= Work required =
The data below should be duplicated in full, unchanged.

Start of Data to process

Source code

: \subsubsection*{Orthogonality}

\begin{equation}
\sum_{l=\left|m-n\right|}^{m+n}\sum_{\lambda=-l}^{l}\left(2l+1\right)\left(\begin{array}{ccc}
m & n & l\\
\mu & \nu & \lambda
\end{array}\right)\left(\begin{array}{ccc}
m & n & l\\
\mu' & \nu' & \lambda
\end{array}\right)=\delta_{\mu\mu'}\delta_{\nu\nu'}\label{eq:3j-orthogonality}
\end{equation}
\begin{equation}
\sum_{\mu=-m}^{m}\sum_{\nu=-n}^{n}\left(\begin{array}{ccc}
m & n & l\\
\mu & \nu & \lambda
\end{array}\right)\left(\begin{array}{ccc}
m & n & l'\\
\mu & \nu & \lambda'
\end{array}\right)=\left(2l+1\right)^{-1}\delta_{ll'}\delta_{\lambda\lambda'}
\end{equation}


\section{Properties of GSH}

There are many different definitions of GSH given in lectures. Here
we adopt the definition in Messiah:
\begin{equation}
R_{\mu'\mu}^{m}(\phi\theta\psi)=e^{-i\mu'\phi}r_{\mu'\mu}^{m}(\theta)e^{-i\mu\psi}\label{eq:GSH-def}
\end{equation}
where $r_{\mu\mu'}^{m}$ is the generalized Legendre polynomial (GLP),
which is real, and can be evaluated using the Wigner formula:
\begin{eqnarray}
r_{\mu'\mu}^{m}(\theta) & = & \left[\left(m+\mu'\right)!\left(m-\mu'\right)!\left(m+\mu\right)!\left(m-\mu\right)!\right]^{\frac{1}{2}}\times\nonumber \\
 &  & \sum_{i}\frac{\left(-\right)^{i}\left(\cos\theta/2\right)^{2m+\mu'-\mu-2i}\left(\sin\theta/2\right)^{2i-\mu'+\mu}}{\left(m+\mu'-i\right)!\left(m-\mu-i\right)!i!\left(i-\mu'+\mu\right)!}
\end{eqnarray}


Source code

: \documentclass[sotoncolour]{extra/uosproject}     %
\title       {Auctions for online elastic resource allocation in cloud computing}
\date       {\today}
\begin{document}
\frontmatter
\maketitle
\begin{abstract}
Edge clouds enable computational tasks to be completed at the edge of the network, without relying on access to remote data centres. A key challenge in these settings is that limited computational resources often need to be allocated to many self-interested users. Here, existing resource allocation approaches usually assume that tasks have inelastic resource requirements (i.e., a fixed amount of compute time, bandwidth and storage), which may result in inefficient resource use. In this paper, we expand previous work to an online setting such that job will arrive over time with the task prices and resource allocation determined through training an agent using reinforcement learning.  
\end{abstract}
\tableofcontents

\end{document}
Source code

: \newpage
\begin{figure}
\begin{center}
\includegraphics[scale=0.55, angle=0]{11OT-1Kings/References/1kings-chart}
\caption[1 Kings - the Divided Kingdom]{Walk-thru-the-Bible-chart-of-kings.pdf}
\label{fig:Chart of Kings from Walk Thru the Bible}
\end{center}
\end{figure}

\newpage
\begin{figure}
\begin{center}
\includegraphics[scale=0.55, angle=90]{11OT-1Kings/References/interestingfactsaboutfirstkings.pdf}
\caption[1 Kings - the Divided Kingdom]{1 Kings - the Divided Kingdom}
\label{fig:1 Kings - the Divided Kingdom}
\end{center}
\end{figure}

End of Data to process

= Solution to the problem =
Source code

: \subsubsection*{Orthogonality}

\begin{equation}
\sum_{l=\left|m-n\right|}^{m+n}\sum_{\lambda=-l}^{l}\left(2l+1\right)\left(\begin{array}{ccc}
m & n & l\\
\mu & \nu & \lambda
\end{array}\right)\left(\begin{array}{ccc}
m & n & l\\
\mu' & \nu' & \lambda
\end{array}\right)=\delta_{\mu\mu'}\delta_{\nu\nu'}\label{eq:3j-orthogonality}
\end{equation}
\begin{equation}
\sum_{\mu=-m}^{m}\sum_{\nu=-n}^{n}\left(\begin{array}{ccc}
m & n & l\\
\mu & \nu & \lambda
\end{array}\right)\left(\begin{array}{ccc}
m & n & l'\\
\mu & \nu & \lambda'
\end{array}\right)=\left(2l+1\right)^{-1}\delta_{ll'}\delta_{\lambda\lambda'}
\end{equation}


\section{Properties of GSH}

There are many different definitions of GSH given in lectures. Here
we adopt the definition in Messiah:
\begin{equation}
R_{\mu'\mu}^{m}(\phi\theta\psi)=e^{-i\mu'\phi}r_{\mu'\mu}^{m}(\theta)e^{-i\mu\psi}\label{eq:GSH-def}
\end{equation}
where $r_{\mu\mu'}^{m}$ is the generalized Legendre polynomial (GLP),
which is real, and can be evaluated using the Wigner formula:
\begin{eqnarray}
r_{\mu'\mu}^{m}(\theta) & = & \left[\left(m+\mu'\right)!\left(m-\mu'\right)!\left(m+\mu\right)!\left(m-\mu\right)!\right]^{\frac{1}{2}}\times\nonumber \\
 &  & \sum_{i}\frac{\left(-\right)^{i}\left(\cos\theta/2\right)^{2m+\mu'-\mu-2i}\left(\sin\theta/2\right)^{2i-\mu'+\mu}}{\left(m+\mu'-i\right)!\left(m-\mu-i\right)!i!\left(i-\mu'+\mu\right)!}
\end{eqnarray}


Source code

: \documentclass[sotoncolour]{extra/uosproject}     %
\title       {Auctions for online elastic resource allocation in cloud computing}
\date       {\today}
\begin{document}
\frontmatter
\maketitle
\begin{abstract}
Edge clouds enable computational tasks to be completed at the edge of the network, without relying on access to remote data centres. A key challenge in these settings is that limited computational resources often need to be allocated to many self-interested users. Here, existing resource allocation approaches usually assume that tasks have inelastic resource requirements (i.e., a fixed amount of compute time, bandwidth and storage), which may result in inefficient resource use. In this paper, we expand previous work to an online setting such that job will arrive over time with the task prices and resource allocation determined through training an agent using reinforcement learning.  
\end{abstract}
\tableofcontents

\end{document}
Source code

: \newpage
\begin{figure}
\begin{center}
\includegraphics[scale=0.55, angle=0]{11OT-1Kings/References/1kings-chart}
\caption[1 Kings - the Divided Kingdom]{Walk-thru-the-Bible-chart-of-kings.pdf}
\label{fig:Chart of Kings from Walk Thru the Bible}
\end{center}
\end{figure}

\newpage
\begin{figure}
\begin{center}
\includegraphics[scale=0.55, angle=90]{11OT-1Kings/References/interestingfactsaboutfirstkings.pdf}
\caption[1 Kings - the Divided Kingdom]{1 Kings - the Divided Kingdom}
\label{fig:1 Kings - the Divided Kingdom}
\end{center}
\end{figure}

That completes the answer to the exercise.